Plain-text document sources
- Opening Delimiter -
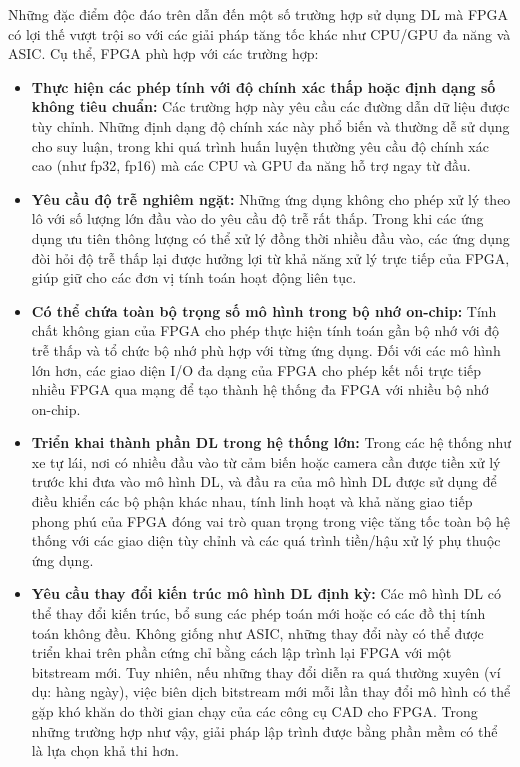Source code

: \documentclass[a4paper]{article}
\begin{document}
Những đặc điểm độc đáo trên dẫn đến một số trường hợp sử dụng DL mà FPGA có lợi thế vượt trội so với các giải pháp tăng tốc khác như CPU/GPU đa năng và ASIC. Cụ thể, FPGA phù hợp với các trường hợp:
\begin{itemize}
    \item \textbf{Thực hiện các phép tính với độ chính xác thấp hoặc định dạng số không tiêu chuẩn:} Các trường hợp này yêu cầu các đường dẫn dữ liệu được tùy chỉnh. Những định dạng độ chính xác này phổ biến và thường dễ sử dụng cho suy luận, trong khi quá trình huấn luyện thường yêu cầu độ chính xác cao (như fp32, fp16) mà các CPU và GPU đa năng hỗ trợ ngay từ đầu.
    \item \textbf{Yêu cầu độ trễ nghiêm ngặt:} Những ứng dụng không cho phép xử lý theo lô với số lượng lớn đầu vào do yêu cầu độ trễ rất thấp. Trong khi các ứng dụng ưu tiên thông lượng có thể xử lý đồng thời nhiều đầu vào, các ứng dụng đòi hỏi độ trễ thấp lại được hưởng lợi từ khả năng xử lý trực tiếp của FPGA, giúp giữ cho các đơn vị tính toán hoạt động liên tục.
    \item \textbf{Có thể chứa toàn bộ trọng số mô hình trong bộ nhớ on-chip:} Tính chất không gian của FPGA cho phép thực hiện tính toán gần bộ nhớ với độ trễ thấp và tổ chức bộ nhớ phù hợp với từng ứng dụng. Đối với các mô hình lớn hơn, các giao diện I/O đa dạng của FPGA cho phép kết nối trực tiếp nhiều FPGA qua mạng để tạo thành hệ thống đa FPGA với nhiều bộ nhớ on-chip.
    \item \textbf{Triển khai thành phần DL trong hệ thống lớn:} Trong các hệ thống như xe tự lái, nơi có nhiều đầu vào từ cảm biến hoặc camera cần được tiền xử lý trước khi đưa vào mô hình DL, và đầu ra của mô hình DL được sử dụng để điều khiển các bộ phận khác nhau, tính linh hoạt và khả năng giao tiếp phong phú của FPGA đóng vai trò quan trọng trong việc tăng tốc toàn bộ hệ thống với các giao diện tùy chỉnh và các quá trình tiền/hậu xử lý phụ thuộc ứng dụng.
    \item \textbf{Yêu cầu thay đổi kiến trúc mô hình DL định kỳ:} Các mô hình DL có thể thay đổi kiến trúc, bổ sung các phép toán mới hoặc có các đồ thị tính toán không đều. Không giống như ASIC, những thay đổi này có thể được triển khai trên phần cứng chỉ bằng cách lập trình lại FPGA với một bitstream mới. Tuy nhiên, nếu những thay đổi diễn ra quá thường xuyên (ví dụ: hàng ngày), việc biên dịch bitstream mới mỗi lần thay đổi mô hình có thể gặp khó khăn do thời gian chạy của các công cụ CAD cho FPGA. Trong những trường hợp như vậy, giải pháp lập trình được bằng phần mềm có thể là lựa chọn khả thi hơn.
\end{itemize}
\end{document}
- Closing Delimiter -
### What is being asked
From the records above, retype only the lines starting at the line that contains "bộ nhớ on-chip." and ending at the line that contains "thuộc ứng dụng.", both included.

### Task output
    \item \textbf{Có thể chứa toàn bộ trọng số mô hình trong bộ nhớ on-chip:} Tính chất không gian của FPGA cho phép thực hiện tính toán gần bộ nhớ với độ trễ thấp và tổ chức bộ nhớ phù hợp với từng ứng dụng. Đối với các mô hình lớn hơn, các giao diện I/O đa dạng của FPGA cho phép kết nối trực tiếp nhiều FPGA qua mạng để tạo thành hệ thống đa FPGA với nhiều bộ nhớ on-chip.
    \item \textbf{Triển khai thành phần DL trong hệ thống lớn:} Trong các hệ thống như xe tự lái, nơi có nhiều đầu vào từ cảm biến hoặc camera cần được tiền xử lý trước khi đưa vào mô hình DL, và đầu ra của mô hình DL được sử dụng để điều khiển các bộ phận khác nhau, tính linh hoạt và khả năng giao tiếp phong phú của FPGA đóng vai trò quan trọng trong việc tăng tốc toàn bộ hệ thống với các giao diện tùy chỉnh và các quá trình tiền/hậu xử lý phụ thuộc ứng dụng.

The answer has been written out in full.